My father and husband played the poem 'Dad' by Plath 's father vampire Sylvia Plath and finally killed her vampire father at the iconic scene of the speaker. At an obvious level, this represents Plath's efforts to deal with the unforgettable impact of her own father's death when she was a little girl. However, as pointed out by Mary G. DeJong, the work of "Plass" is now well known and "Dad" is not merely to recognize her personal feelings about her father It is done. In the context of this verse, the symbolic meaning of the scene is vague. Because it is confused with the poet's father's account.

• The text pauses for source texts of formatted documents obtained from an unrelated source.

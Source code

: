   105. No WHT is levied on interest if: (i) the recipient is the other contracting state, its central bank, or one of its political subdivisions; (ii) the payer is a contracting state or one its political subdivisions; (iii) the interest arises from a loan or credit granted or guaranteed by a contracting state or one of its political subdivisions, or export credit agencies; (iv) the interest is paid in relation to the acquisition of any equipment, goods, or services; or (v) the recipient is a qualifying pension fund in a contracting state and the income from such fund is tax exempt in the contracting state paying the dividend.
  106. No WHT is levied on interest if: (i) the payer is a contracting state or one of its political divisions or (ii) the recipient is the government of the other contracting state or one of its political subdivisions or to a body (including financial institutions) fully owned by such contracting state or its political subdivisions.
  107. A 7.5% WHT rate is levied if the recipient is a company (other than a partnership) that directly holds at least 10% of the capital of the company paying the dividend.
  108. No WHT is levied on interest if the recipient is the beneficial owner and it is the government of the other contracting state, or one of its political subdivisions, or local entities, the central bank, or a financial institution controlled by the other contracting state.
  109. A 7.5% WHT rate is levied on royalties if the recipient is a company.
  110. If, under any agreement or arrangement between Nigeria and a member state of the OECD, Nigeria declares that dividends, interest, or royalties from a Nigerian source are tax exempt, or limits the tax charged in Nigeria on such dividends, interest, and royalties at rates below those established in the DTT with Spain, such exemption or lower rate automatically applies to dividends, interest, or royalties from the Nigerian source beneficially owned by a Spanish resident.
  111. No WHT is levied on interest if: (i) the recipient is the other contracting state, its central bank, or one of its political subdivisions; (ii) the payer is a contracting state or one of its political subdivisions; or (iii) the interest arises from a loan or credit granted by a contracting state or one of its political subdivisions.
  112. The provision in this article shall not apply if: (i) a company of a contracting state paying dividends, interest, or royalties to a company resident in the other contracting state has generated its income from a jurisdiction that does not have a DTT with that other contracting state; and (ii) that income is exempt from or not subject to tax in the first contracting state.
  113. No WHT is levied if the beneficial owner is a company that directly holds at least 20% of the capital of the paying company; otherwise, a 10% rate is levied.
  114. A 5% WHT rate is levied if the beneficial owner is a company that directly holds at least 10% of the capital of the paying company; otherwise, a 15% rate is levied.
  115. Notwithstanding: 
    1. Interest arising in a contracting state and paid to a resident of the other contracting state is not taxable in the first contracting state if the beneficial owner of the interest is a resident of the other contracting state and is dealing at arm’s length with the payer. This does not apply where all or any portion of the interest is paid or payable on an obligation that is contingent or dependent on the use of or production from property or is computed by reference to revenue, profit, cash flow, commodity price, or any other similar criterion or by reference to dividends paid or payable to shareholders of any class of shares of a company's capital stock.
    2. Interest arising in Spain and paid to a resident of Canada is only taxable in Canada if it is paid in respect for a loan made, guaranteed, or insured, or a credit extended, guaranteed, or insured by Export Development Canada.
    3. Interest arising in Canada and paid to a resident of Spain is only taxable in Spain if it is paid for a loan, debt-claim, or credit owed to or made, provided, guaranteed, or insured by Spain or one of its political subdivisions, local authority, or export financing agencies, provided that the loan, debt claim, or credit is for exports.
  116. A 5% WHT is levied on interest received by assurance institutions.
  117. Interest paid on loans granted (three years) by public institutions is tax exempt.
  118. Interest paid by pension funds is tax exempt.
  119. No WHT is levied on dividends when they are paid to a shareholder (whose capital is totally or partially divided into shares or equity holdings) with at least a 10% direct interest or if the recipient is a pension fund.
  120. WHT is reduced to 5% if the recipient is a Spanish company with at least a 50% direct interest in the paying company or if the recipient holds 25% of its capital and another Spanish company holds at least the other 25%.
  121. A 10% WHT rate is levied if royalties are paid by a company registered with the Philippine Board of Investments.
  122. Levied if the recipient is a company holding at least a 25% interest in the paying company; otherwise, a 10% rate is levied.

Sylvia Plath's poem Daddy is a dramatic and allegorical scene bearing the destructive power of Plath's character and her vampire father and vampire husband. Pain and confusion suffered in a struggle. Axel cited this role as a duplicate of a person suffering from the Electra complex: "This is a poem by a girl with Electra's complex" (51). As the reader gradually crosses the poem, we feel the passion and spiritual life of the heroine. We also face father statue, father - Nazi statue, father - vampire statue, and finally, husband statue - vampire. In order to create this final image, Plath not only considered the bloody aspect of the vampire, but also explained to the speaker about the vampire's destructive power: "You do not do it, you are a black shoe At 1 ft / 30 years, poverty and whites "(Pras 1-4)
My father and husband played the poem 'Dad' by Plath 's father vampire Sylvia Plath and finally killed her vampire father at the iconic scene of the speaker. At an obvious level, this represents Plath's efforts to deal with the unforgettable impact of her own father's death when she was a little girl. However, as pointed out by Mary G. DeJong, the work of "Plass" is now well known and "Dad" is not merely to recognize her personal feelings about her father It is done. In the context of this verse, the symbolic meaning of the scene is vague. Because it is confused with the poet's father's account.
Sylvia Plath 's poet' s father is not a dead father of her, but a fantasy poem, which is the image of her husband Ted Hughes' father. On October 12, 1962, after Sylvia Plath committed suicide, the father of this poem was written in Wikipedia. Almost all of Sylvia's poems were written in the latter part of the feminist fight of the 1960s and 1970s (Wikipedia / Feminism). The poem was published in a collection of poems under the headline "Ariel" submitted by her daughter Frith (p. 16). The collection of poetry included in the "Ariel" series makes Silvia plus the household name (ibid). In her poem "Daddy", Plath supported the Holocaust to condemn the image of her husband and father, and lamented the father who died at the age of 8.